[Input material]
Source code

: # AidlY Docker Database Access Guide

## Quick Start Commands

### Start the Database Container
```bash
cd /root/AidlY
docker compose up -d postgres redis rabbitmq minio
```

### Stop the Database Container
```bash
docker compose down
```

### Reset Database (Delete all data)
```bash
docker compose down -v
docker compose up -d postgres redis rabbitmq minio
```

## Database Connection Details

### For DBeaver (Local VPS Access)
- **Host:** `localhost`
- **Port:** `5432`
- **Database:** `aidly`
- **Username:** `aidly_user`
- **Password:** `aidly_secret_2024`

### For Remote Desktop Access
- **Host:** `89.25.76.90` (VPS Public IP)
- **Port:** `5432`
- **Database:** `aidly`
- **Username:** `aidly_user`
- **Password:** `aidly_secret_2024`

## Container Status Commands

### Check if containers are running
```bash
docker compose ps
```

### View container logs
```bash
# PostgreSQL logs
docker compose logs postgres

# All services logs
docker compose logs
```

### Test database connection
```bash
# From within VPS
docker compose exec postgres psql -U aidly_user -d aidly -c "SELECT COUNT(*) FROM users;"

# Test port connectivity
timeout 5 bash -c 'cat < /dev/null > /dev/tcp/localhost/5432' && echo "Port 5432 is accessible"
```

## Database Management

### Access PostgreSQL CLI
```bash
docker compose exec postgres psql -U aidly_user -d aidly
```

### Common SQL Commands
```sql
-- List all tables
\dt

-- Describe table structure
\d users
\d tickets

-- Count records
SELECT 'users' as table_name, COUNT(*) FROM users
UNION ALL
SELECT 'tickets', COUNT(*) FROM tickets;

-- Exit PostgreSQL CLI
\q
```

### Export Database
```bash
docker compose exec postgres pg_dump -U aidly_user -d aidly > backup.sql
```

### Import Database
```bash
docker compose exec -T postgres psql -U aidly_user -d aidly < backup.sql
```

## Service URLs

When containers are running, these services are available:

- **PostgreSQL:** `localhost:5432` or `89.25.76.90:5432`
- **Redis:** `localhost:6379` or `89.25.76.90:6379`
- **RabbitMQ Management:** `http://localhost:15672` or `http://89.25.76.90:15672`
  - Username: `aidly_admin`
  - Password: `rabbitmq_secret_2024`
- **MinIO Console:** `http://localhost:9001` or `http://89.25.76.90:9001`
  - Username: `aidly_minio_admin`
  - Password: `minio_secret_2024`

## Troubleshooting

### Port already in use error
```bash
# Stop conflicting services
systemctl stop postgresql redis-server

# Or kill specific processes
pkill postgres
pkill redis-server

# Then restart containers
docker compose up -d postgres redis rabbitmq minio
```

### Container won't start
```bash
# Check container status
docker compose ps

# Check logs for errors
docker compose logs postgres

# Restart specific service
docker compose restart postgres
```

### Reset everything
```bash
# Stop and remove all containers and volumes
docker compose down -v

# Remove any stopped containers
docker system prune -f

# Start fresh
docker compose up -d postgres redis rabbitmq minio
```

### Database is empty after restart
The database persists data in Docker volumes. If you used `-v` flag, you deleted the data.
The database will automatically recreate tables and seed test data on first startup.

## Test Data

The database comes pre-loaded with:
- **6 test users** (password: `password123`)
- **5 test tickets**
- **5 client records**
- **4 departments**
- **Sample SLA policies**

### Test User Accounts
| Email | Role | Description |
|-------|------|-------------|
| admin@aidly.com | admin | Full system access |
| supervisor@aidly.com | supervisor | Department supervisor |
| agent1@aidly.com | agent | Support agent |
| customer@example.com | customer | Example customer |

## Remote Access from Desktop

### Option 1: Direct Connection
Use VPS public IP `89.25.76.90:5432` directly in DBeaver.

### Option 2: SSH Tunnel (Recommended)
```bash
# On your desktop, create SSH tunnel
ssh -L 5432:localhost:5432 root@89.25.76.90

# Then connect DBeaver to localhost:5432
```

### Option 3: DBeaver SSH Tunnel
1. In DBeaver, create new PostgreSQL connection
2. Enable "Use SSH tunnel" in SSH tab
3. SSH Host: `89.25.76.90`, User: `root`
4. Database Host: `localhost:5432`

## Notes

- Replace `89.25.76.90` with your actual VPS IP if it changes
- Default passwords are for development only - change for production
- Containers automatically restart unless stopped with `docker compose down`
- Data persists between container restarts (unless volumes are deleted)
[/Input material]
[Input material]
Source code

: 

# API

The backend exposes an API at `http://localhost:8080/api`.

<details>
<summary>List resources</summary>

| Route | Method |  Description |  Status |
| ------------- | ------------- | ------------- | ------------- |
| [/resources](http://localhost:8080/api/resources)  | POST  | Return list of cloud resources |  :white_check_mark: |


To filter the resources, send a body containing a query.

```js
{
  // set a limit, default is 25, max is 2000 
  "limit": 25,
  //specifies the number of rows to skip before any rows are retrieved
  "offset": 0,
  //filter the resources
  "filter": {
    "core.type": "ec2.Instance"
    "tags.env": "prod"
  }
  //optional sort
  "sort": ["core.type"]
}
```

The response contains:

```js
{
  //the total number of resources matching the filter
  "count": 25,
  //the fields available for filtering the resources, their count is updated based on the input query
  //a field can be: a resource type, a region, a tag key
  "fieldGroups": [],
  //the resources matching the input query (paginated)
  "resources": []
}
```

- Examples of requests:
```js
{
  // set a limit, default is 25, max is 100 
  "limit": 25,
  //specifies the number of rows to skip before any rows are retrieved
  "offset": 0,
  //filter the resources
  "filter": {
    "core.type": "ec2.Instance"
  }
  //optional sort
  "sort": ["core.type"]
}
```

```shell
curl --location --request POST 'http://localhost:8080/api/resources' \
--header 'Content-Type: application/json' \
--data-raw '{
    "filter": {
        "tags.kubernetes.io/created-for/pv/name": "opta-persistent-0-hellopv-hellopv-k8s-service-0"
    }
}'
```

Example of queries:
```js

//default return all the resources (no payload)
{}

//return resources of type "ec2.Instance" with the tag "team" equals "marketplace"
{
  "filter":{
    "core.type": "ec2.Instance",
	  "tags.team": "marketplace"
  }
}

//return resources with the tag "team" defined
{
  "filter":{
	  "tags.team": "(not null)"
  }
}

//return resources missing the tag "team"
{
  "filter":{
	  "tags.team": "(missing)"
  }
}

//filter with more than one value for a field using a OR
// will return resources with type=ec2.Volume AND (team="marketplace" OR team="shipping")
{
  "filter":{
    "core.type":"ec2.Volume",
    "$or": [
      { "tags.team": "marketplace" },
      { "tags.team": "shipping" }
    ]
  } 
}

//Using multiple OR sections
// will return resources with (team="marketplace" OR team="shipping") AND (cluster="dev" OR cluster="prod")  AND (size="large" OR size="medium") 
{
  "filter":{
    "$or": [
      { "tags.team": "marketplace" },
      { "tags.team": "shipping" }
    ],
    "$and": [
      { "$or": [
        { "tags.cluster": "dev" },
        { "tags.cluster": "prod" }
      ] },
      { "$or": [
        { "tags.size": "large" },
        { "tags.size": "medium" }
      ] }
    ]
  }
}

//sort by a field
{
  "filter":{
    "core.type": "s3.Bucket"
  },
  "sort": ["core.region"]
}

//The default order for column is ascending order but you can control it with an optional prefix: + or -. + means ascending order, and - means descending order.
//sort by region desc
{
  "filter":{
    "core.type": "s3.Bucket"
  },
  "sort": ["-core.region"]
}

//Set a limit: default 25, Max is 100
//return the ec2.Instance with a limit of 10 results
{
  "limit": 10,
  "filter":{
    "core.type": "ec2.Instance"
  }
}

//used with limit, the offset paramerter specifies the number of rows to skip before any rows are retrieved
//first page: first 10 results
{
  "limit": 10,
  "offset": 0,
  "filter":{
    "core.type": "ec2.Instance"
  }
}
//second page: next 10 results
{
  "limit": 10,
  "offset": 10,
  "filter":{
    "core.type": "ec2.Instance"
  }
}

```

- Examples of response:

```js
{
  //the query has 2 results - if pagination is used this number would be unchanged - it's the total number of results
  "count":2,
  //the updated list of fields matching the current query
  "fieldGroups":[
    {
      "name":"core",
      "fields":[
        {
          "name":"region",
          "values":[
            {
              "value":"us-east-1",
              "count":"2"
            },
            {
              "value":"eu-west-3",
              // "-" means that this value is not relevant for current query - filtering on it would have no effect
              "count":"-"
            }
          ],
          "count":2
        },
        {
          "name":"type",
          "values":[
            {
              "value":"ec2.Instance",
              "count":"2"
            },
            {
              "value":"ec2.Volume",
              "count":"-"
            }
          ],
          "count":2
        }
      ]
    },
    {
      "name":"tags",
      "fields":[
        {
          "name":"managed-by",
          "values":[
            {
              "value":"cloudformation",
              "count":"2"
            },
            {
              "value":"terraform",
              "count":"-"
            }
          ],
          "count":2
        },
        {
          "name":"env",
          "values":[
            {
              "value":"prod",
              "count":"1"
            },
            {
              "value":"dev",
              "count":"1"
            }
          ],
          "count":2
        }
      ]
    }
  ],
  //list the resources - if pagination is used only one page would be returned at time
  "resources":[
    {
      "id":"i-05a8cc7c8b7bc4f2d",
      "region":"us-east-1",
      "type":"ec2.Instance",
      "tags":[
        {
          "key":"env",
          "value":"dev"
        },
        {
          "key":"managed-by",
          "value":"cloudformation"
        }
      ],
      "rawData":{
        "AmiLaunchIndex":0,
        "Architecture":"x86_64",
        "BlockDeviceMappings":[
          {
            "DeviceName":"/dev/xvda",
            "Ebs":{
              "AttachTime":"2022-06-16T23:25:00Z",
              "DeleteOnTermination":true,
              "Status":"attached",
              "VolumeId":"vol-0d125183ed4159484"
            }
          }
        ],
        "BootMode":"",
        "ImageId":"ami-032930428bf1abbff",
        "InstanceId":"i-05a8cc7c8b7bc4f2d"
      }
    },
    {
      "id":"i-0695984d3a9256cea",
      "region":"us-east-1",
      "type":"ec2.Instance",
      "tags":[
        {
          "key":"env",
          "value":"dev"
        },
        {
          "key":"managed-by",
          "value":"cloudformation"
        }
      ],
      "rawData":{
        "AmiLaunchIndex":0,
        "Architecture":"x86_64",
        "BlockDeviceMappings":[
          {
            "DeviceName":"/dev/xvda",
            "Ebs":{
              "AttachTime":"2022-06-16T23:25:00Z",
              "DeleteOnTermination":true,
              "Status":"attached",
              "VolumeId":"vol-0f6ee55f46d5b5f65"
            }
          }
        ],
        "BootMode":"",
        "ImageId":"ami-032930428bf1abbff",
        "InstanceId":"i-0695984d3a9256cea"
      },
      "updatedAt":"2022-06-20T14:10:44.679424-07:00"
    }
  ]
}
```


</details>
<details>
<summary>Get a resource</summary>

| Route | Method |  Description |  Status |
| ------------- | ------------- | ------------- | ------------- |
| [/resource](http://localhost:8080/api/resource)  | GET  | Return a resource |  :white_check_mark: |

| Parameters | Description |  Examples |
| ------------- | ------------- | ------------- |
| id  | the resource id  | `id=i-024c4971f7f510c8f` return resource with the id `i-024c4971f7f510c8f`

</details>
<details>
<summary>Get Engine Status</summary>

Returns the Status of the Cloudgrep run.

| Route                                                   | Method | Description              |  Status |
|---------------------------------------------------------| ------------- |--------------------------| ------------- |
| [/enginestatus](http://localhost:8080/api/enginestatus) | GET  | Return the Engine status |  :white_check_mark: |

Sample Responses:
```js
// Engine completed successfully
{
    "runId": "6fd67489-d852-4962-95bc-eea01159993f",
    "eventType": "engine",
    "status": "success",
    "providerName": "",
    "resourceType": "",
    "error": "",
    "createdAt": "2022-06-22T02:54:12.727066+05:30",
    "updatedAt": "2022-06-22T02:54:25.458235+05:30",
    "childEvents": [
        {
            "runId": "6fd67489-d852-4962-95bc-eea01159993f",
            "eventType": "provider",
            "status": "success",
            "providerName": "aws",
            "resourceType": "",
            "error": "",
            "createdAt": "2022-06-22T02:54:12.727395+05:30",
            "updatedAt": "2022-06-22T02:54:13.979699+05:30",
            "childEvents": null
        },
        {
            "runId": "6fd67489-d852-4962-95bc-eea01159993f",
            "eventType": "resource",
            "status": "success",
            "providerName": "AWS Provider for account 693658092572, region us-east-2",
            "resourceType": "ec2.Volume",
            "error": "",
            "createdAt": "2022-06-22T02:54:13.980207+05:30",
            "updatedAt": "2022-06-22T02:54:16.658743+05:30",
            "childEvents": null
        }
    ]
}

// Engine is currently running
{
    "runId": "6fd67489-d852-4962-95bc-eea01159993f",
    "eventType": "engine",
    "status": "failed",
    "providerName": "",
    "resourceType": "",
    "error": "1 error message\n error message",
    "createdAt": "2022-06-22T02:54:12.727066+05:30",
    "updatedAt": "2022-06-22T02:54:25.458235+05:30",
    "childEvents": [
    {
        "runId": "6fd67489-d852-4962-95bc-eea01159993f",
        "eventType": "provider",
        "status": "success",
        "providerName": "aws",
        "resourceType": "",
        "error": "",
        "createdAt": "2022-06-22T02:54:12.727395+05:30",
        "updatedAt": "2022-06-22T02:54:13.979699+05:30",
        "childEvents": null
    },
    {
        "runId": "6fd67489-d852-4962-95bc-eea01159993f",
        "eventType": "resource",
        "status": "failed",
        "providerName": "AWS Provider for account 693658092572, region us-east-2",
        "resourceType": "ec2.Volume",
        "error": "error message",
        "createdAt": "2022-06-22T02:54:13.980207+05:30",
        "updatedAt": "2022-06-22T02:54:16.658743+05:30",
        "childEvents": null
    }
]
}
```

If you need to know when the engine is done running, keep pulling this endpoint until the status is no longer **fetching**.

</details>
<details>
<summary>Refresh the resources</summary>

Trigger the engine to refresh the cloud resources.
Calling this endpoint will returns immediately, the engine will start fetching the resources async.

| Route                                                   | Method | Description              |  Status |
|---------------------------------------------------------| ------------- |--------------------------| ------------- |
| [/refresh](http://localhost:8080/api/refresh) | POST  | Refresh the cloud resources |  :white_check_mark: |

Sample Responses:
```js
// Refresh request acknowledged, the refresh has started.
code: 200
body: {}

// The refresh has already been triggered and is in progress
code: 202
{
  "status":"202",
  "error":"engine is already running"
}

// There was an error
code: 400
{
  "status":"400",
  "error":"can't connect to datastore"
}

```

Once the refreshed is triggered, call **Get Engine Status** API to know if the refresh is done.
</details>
[/Input material]
▸ **Task directions**: Among the records, find the lines that contain "Management" and copy each of them.

▸ **Response box**:
## Database Management
- **RabbitMQ Management:** `http://localhost:15672` or `http://89.25.76.90:15672`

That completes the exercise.